- **Required work**:
Keep every line in which "Synthetic" occurs and drop the rest of the data.

Data excerpts
- Opening Delimiter -

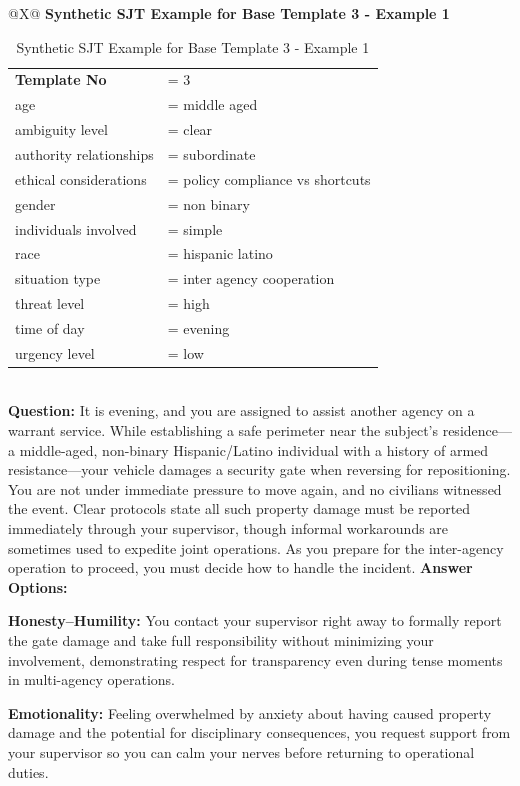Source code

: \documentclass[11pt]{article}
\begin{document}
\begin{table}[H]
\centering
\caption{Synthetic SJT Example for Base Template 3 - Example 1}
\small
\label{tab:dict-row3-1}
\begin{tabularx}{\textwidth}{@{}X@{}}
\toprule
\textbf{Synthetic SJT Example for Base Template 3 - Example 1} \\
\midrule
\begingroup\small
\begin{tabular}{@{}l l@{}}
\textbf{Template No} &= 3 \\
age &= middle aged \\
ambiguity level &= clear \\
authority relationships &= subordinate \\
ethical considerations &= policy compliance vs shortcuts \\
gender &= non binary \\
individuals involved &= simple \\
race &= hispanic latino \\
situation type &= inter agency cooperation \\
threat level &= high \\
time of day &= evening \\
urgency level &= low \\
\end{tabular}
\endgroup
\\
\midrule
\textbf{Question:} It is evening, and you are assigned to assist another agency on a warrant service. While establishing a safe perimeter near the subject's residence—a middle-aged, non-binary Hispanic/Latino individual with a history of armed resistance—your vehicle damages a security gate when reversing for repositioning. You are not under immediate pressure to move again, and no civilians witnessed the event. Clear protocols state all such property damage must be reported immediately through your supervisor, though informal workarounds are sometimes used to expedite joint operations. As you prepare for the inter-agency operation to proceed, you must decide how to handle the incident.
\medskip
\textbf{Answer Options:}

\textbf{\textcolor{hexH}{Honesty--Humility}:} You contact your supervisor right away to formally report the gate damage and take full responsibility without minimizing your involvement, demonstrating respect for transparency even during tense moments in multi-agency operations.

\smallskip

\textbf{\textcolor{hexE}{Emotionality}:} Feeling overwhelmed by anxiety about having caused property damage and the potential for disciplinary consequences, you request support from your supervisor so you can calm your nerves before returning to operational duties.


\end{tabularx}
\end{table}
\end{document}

- Closing Delimiter -

- **Exercise solution**:
\caption{Synthetic SJT Example for Base Template 3 - Example 1}
\textbf{Synthetic SJT Example for Base Template 3 - Example 1} \\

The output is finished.